PROBLEM DETAILS = Among the records below, find the line that has "- **name**: A"; from there, give the lines again exactly, and stop after the line that has "For any questions".

[Items from a data source]
#####

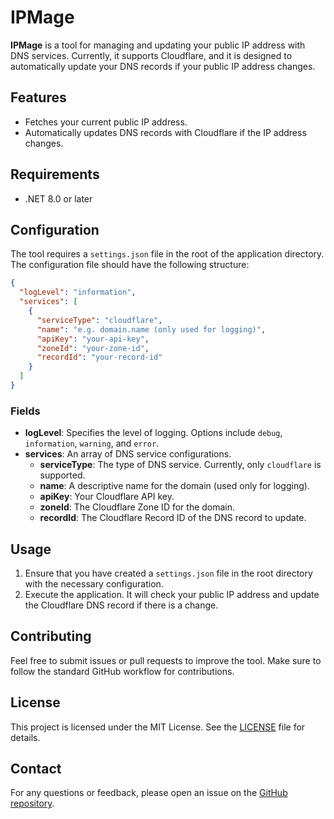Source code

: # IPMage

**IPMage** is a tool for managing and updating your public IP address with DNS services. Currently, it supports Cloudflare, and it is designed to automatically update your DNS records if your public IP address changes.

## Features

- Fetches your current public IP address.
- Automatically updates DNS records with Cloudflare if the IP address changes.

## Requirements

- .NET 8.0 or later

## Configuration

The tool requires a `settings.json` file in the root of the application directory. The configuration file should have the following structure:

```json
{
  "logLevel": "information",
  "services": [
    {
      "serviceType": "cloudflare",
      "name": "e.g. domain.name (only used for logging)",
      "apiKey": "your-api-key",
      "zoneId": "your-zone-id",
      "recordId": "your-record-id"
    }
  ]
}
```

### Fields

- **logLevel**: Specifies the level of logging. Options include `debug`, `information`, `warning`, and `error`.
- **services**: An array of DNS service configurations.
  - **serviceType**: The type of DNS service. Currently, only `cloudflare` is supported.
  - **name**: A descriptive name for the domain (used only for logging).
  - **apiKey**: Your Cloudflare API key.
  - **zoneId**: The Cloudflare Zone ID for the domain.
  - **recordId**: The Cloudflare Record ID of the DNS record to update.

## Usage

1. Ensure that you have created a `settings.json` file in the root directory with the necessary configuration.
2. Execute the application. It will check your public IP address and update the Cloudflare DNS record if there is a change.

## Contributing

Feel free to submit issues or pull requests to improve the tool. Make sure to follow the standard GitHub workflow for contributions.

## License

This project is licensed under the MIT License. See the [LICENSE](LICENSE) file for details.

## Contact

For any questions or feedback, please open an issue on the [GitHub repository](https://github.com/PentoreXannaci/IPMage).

#####

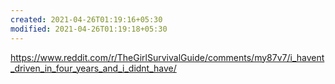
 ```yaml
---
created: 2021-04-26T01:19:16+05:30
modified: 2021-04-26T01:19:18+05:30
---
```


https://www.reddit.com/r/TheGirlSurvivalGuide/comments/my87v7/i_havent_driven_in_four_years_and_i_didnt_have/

#####

EXERCISE RESULT =
  - **name**: A descriptive name for the domain (used only for logging).
  - **apiKey**: Your Cloudflare API key.
  - **zoneId**: The Cloudflare Zone ID for the domain.
  - **recordId**: The Cloudflare Record ID of the DNS record to update.

## Usage

1. Ensure that you have created a `settings.json` file in the root directory with the necessary configuration.
2. Execute the application. It will check your public IP address and update the Cloudflare DNS record if there is a change.

## Contributing

Feel free to submit issues or pull requests to improve the tool. Make sure to follow the standard GitHub workflow for contributions.

## License

This project is licensed under the MIT License. See the [LICENSE](LICENSE) file for details.

## Contact

For any questions or feedback, please open an issue on the [GitHub repository](https://github.com/PentoreXannaci/IPMage).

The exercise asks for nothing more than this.